Bennett envisions the CSU Hillel in Ft. Collins as the nucleus for Jewish college students in northern Colorado, as well as those from the University of Wyoming in Laramie, while DU should be the nucleus of Jewish student life for such Denver-area campuses as Auraria, the Colorado School of Mines, Arapahoe, Regis, Red Rocks, and more.
“There are, among those Denverarea campuses, probably over a thousand Jewish students,” he said.“We’re not doing as much as we can there; that’s in the future also.
“Where I really want to grow this thing is connecting these students with what’s next for them and that’s employment opportunities, Jewish community connections. We’ve got to equip these students with what they need to get those Jewish values out into the Jewish community.”

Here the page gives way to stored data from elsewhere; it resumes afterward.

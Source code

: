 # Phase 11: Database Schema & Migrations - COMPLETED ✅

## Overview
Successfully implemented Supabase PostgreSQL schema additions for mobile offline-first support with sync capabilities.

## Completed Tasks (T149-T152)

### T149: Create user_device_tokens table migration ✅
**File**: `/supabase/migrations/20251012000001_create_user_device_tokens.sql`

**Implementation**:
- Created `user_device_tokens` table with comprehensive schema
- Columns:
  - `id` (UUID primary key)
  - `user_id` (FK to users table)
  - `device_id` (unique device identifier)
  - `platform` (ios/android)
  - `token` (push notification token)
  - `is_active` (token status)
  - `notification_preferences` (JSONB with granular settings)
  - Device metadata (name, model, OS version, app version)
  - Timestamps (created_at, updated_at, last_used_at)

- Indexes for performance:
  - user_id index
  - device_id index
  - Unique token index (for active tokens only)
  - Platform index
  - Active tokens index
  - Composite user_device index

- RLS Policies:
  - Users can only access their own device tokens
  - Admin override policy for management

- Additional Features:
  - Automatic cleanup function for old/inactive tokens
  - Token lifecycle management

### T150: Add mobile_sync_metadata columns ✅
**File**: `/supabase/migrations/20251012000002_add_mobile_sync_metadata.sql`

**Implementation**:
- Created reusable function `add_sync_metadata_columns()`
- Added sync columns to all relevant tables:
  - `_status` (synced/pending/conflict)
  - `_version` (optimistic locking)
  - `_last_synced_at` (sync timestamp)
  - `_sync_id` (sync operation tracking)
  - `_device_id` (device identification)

He expresses similar hopefulness for the newly independent Boulder Hillel, which includes the challenge of its physical headquarters which for decades has been located in an aging facility on Colorado Ave.

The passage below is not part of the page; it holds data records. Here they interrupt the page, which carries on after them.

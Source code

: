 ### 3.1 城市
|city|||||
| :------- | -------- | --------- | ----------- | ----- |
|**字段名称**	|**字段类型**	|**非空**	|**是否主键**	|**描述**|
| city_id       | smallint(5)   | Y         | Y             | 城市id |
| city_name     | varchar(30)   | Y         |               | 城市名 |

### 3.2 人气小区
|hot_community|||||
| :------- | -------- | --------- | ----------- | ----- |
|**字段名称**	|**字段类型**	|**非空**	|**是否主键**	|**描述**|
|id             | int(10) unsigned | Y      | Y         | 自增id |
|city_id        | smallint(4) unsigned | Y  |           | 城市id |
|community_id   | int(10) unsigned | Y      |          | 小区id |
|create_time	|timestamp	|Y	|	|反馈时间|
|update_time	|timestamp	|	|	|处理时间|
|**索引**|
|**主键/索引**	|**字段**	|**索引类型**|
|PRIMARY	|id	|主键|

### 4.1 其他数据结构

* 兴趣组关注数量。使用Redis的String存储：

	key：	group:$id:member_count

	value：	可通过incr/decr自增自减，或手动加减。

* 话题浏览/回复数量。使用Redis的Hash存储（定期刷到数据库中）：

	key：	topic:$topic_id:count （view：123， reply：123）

One of Bennett’s first tasks as statewide Hillel director was to sell the Boulder facility and find a new home for the Hillel house.
“I inherited that plan to sell it and move it to the Hill [a central Boulder neighborhood].
“Everybody thought that was a good idea.The federation,which owns the land up there, thought that it was a good idea.”
The Hill — where Rabbi Yisroel Wilhelm’s CU Chabad is located in a sizeable new facility and is attracting significant student participation — no longer strikes Bennett as a viable option for Hillel.
He notes that Boulder’s real estate market is extremely expensive, the fact that properties on the Hill usually have inadequate parking and the expressed wish of many Hillel students not to relocate.
Bennett suggests that a better idea would be to keep the land on Colorado Ave. and “to scrape and totally rebuild,” and perhaps to build new structures, including student housing, on what is a substantial parcel of land.
“It won’t be my call anymore,”Bennett acknowledges.“It will be the call of this new organization once it builds a new board. We’ve handed them all our research.”
Amidst the tumult of reorganization and the challenges that both Hillel International and Hillel of Colorado are facing in making Boulder Hillel viable, Bennett remains steadfast in stressing the importance of the campus Jewish student organization
“We are one of the key organizations that shepherds Jewish people from the world of childhood to the world of adulthood,” he says.
He emphasizes that the importance of such youth-oriented programs as day schools,summer camps and Israel trips cannot be understated,“ but unless young people are stewarded during these five, six years of their lives, unless they have good programs, unless they have the support to figure out Judaism the way they want to figure it out, the odds of them being part of a normative Jewish community are slim and greatly reduced.
“If we do it well, then we’ve got a chance at a really thriving Jewish community in the future.”